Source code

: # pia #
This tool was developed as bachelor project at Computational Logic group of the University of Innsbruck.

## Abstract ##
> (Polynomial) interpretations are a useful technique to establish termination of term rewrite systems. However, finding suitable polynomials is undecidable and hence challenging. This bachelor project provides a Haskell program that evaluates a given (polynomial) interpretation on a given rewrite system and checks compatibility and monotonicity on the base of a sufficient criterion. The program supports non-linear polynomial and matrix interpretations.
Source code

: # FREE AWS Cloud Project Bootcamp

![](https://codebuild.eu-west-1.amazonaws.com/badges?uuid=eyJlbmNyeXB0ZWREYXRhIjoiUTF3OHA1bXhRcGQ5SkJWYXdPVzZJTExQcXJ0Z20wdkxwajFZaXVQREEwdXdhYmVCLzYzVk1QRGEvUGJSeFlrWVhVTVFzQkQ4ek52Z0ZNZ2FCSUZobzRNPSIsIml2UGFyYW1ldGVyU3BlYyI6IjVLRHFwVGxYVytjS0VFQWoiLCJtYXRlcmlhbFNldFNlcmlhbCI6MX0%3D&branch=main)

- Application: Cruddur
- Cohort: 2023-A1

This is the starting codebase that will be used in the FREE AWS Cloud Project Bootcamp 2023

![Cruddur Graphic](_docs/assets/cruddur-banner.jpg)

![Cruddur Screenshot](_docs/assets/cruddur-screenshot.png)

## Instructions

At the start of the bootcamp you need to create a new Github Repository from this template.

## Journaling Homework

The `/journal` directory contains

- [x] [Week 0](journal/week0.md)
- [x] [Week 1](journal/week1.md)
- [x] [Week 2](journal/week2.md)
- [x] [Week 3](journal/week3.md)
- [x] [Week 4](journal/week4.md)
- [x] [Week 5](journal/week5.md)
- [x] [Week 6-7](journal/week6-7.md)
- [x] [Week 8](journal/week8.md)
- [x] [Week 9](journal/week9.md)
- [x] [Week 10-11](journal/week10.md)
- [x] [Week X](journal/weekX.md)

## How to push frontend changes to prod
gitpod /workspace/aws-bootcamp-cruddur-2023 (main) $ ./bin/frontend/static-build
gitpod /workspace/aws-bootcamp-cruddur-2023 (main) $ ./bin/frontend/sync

Exercise
Write the entries out once more, exactly as given.

Your response
Source code

: # pia #
This tool was developed as bachelor project at Computational Logic group of the University of Innsbruck.

## Abstract ##
> (Polynomial) interpretations are a useful technique to establish termination of term rewrite systems. However, finding suitable polynomials is undecidable and hence challenging. This bachelor project provides a Haskell program that evaluates a given (polynomial) interpretation on a given rewrite system and checks compatibility and monotonicity on the base of a sufficient criterion. The program supports non-linear polynomial and matrix interpretations.
Source code

: # FREE AWS Cloud Project Bootcamp

![](https://codebuild.eu-west-1.amazonaws.com/badges?uuid=eyJlbmNyeXB0ZWREYXRhIjoiUTF3OHA1bXhRcGQ5SkJWYXdPVzZJTExQcXJ0Z20wdkxwajFZaXVQREEwdXdhYmVCLzYzVk1QRGEvUGJSeFlrWVhVTVFzQkQ4ek52Z0ZNZ2FCSUZobzRNPSIsIml2UGFyYW1ldGVyU3BlYyI6IjVLRHFwVGxYVytjS0VFQWoiLCJtYXRlcmlhbFNldFNlcmlhbCI6MX0%3D&branch=main)

- Application: Cruddur
- Cohort: 2023-A1

This is the starting codebase that will be used in the FREE AWS Cloud Project Bootcamp 2023

![Cruddur Graphic](_docs/assets/cruddur-banner.jpg)

![Cruddur Screenshot](_docs/assets/cruddur-screenshot.png)

## Instructions

At the start of the bootcamp you need to create a new Github Repository from this template.

## Journaling Homework

The `/journal` directory contains

- [x] [Week 0](journal/week0.md)
- [x] [Week 1](journal/week1.md)
- [x] [Week 2](journal/week2.md)
- [x] [Week 3](journal/week3.md)
- [x] [Week 4](journal/week4.md)
- [x] [Week 5](journal/week5.md)
- [x] [Week 6-7](journal/week6-7.md)
- [x] [Week 8](journal/week8.md)
- [x] [Week 9](journal/week9.md)
- [x] [Week 10-11](journal/week10.md)
- [x] [Week X](journal/weekX.md)

## How to push frontend changes to prod
gitpod /workspace/aws-bootcamp-cruddur-2023 (main) $ ./bin/frontend/static-build
gitpod /workspace/aws-bootcamp-cruddur-2023 (main) $ ./bin/frontend/sync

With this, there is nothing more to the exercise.